Une autre vision la fit participer au drame du Calvaire ; dès lors, la soif de sauver les âmes ne la quitta plus. Sa pénitence aussi austère que précoce, réduisit le frêle corps de Rose à un tel état de faiblesse qu'on désespérait de sauver sa vie. La Très Sainte Vierge la visita de nouveau, la guérit miraculeusement et lui dit d'aller visiter l'église de St-Jean-Baptiste le lendemain, puis celle de Saint-François où elle prendrait l'habit du Tiers Ordre.

Obéissante à la voix du ciel, elle commença à parcourir les places publiques de la ville de Viterbe vêtue de l'habit de pénitence, pieds nus, un crucifix à la main, exhortant la foule à la pénitence et à la soumission au Saint-Siège.

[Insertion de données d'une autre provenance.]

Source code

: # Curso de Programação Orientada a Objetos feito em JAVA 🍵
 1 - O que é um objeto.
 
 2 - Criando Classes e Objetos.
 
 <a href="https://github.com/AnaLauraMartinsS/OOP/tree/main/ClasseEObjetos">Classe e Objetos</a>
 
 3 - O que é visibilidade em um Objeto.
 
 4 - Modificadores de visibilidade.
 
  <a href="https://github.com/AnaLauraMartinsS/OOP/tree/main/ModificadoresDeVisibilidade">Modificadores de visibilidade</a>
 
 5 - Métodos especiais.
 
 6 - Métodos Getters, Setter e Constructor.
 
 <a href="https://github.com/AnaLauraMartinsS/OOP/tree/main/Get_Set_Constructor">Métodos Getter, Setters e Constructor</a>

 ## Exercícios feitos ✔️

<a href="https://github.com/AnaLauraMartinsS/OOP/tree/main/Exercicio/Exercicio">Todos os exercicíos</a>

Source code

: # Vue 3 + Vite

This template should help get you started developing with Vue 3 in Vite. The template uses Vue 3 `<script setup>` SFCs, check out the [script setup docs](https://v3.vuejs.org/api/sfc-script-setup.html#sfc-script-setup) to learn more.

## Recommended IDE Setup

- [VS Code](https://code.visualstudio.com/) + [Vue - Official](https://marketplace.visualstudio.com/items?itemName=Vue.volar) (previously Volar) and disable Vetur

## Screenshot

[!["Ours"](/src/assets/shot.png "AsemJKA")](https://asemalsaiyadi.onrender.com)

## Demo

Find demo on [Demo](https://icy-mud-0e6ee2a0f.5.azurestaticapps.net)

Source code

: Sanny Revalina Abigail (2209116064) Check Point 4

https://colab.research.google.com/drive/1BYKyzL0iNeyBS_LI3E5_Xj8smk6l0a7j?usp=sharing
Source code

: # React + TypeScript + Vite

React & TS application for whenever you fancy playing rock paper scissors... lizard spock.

Des miracles éclatants vinrent confirmer l'autorité de sa parole.

Instruit de ce qui se passait, le gouverneur impérial de la ville de Viterbe craignit que cette enfant extraordinaire ne détruisit complètement le prestige de l'empereur Frédéric et que l'autorité du pape s'affirmât à nouveau. Il fit comparaître sainte Rose à son tribunal et menaça de la jeter en prison si elle continuait à prêcher. La servante de Dieu lui répondit :
" Je parle sur l'ordre d'un Maître plus puissant que vous, je mourrai plutôt que de Lui désobéir."

Sur les instances d'hérétiques obstinés, sainte Rose est finalement chassée de Viterbe avec toute sa famille, en plein coeur de l'hiver.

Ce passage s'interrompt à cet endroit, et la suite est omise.